When using garlic or onions - is it redundant to rinse them in water, being that you take off multiple layers before preparation?
While I don't always practice what I preach, in the interest of food safety, I would recommend rinsing any vegetable or fruits before peeling.
The reason for this is that when you cut into an unwashed vegetable or fruit, any contaminants on the outer surface are transferred to the part of the item you are going to eat.
While it doesn't happen often, some foods have been contaminated by E. coli, salmonella, pesticides, fertilizer residue, etc., when not rinsed first. In the worst cases people have become ill from it.
Garlic may be the exception as the outer peel is usually removed by hand before doing anything to the individual cloves. (Except when roasting and the top is cut off.) Onions could also be an exception if you are able to remove all of the outer peeling so that your knife will not go through it when cutting the onion.
It is absolutely important that you rinse fruits and vegetables before consuming them raw, even if you are going to peel them!
I know this seems counter-intuitive to many people, since the "bad stuff" on produce (primarily bacteria—the pesticides and other residues aren't going to make you sick, they just aren't very appetizing) is on the outside, and you are simply going to peel it away. The problem is, during the process of peeling and/or cutting the item, it is almost inevitable that you introduce some of the bacteria from the outside into the fleshy interior—the part you are going to eat!
Is it necessary? Well, you probably aren't going to die if you don't do it. Only a tiny amount of bacteria will be introduced into the flesh of the fruit/vegetable by this process, so the chances are relatively low that it will make a healthy person extremely sick. If anything, you can expect mild food poisoning symptoms—perhaps so minor that you hardly even notice anything awry.

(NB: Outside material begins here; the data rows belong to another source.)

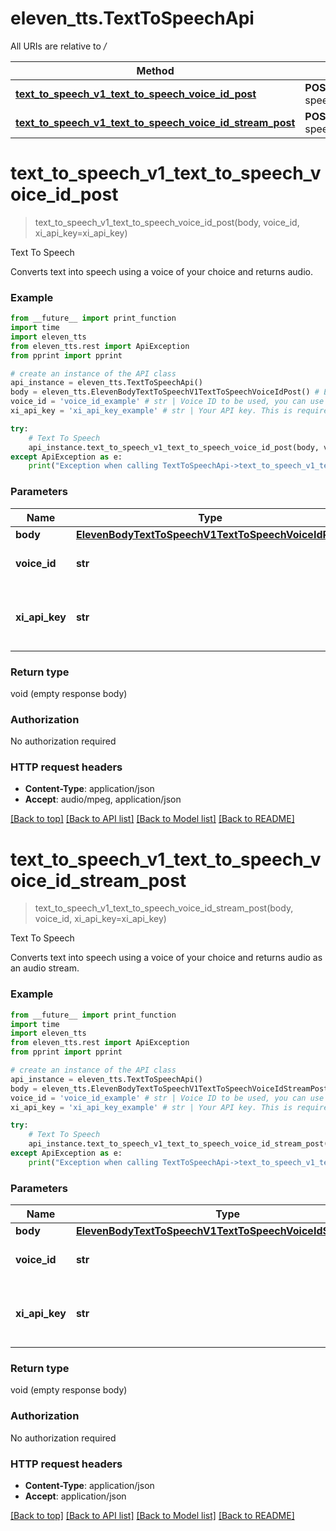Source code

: # eleven_tts.TextToSpeechApi

All URIs are relative to */*

Method | HTTP request | Description
------------- | ------------- | -------------
[**text_to_speech_v1_text_to_speech_voice_id_post**](TextToSpeechApi.md#text_to_speech_v1_text_to_speech_voice_id_post) | **POST** /v1/text-to-speech/{voice_id} | Text To Speech
[**text_to_speech_v1_text_to_speech_voice_id_stream_post**](TextToSpeechApi.md#text_to_speech_v1_text_to_speech_voice_id_stream_post) | **POST** /v1/text-to-speech/{voice_id}/stream | Text To Speech

# **text_to_speech_v1_text_to_speech_voice_id_post**
> text_to_speech_v1_text_to_speech_voice_id_post(body, voice_id, xi_api_key=xi_api_key)

Text To Speech

Converts text into speech using a voice of your choice and returns audio.

### Example
```python
from __future__ import print_function
import time
import eleven_tts
from eleven_tts.rest import ApiException
from pprint import pprint

# create an instance of the API class
api_instance = eleven_tts.TextToSpeechApi()
body = eleven_tts.ElevenBodyTextToSpeechV1TextToSpeechVoiceIdPost() # ElevenBodyTextToSpeechV1TextToSpeechVoiceIdPost | 
voice_id = 'voice_id_example' # str | Voice ID to be used, you can use https://api.elevenlabs.io/v1/voices to list all the available voices.
xi_api_key = 'xi_api_key_example' # str | Your API key. This is required by most endpoints to access our API programatically. You can view your xi-api-key using the 'Profile' tab on the website. (optional)

try:
    # Text To Speech
    api_instance.text_to_speech_v1_text_to_speech_voice_id_post(body, voice_id, xi_api_key=xi_api_key)
except ApiException as e:
    print("Exception when calling TextToSpeechApi->text_to_speech_v1_text_to_speech_voice_id_post: %s\n" % e)
```

### Parameters

Name | Type | Description  | Notes
------------- | ------------- | ------------- | -------------
 **body** | [**ElevenBodyTextToSpeechV1TextToSpeechVoiceIdPost**](ElevenBodyTextToSpeechV1TextToSpeechVoiceIdPost.md)|  | 
 **voice_id** | **str**| Voice ID to be used, you can use https://api.elevenlabs.io/v1/voices to list all the available voices. | 
 **xi_api_key** | **str**| Your API key. This is required by most endpoints to access our API programatically. You can view your xi-api-key using the &#x27;Profile&#x27; tab on the website. | [optional] 

### Return type

void (empty response body)

### Authorization

No authorization required

### HTTP request headers

 - **Content-Type**: application/json
 - **Accept**: audio/mpeg, application/json

[[Back to top]](#) [[Back to API list]](../README.md#documentation-for-api-endpoints) [[Back to Model list]](../README.md#documentation-for-models) [[Back to README]](../README.md)

# **text_to_speech_v1_text_to_speech_voice_id_stream_post**
> text_to_speech_v1_text_to_speech_voice_id_stream_post(body, voice_id, xi_api_key=xi_api_key)

Text To Speech

Converts text into speech using a voice of your choice and returns audio as an audio stream.

### Example
```python
from __future__ import print_function
import time
import eleven_tts
from eleven_tts.rest import ApiException
from pprint import pprint

# create an instance of the API class
api_instance = eleven_tts.TextToSpeechApi()
body = eleven_tts.ElevenBodyTextToSpeechV1TextToSpeechVoiceIdStreamPost() # ElevenBodyTextToSpeechV1TextToSpeechVoiceIdStreamPost | 
voice_id = 'voice_id_example' # str | Voice ID to be used, you can use https://api.elevenlabs.io/v1/voices to list all the available voices.
xi_api_key = 'xi_api_key_example' # str | Your API key. This is required by most endpoints to access our API programatically. You can view your xi-api-key using the 'Profile' tab on the website. (optional)

try:
    # Text To Speech
    api_instance.text_to_speech_v1_text_to_speech_voice_id_stream_post(body, voice_id, xi_api_key=xi_api_key)
except ApiException as e:
    print("Exception when calling TextToSpeechApi->text_to_speech_v1_text_to_speech_voice_id_stream_post: %s\n" % e)
```

### Parameters

Name | Type | Description  | Notes
------------- | ------------- | ------------- | -------------
 **body** | [**ElevenBodyTextToSpeechV1TextToSpeechVoiceIdStreamPost**](ElevenBodyTextToSpeechV1TextToSpeechVoiceIdStreamPost.md)|  | 
 **voice_id** | **str**| Voice ID to be used, you can use https://api.elevenlabs.io/v1/voices to list all the available voices. | 
 **xi_api_key** | **str**| Your API key. This is required by most endpoints to access our API programatically. You can view your xi-api-key using the &#x27;Profile&#x27; tab on the website. | [optional] 

### Return type

void (empty response body)

### Authorization

No authorization required

### HTTP request headers

 - **Content-Type**: application/json
 - **Accept**: application/json

[[Back to top]](#) [[Back to API list]](../README.md#documentation-for-api-endpoints) [[Back to Model list]](../README.md#documentation-for-models) [[Back to README]](../README.md)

It also isn't particularly necessary to rinse produce that you're about to cook. Onions and garlic are both sometimes eaten raw, And beyond the vegetables mentioned explicitly in the question, there are cucumbers, carrots, etc., all of which are frequently consumed raw.
As someone with training in food microbiology, my family sometimes thinks I'm over-cautious. But it never hurts to be safe than sorry, especially when you're buying commercial produce. You don't have to scrub it if you're going to peel it, but if you have running water available (and most of us do!), it is always a good idea to rinse your fruits and vegetables thoroughly, while rubbing between your fingers.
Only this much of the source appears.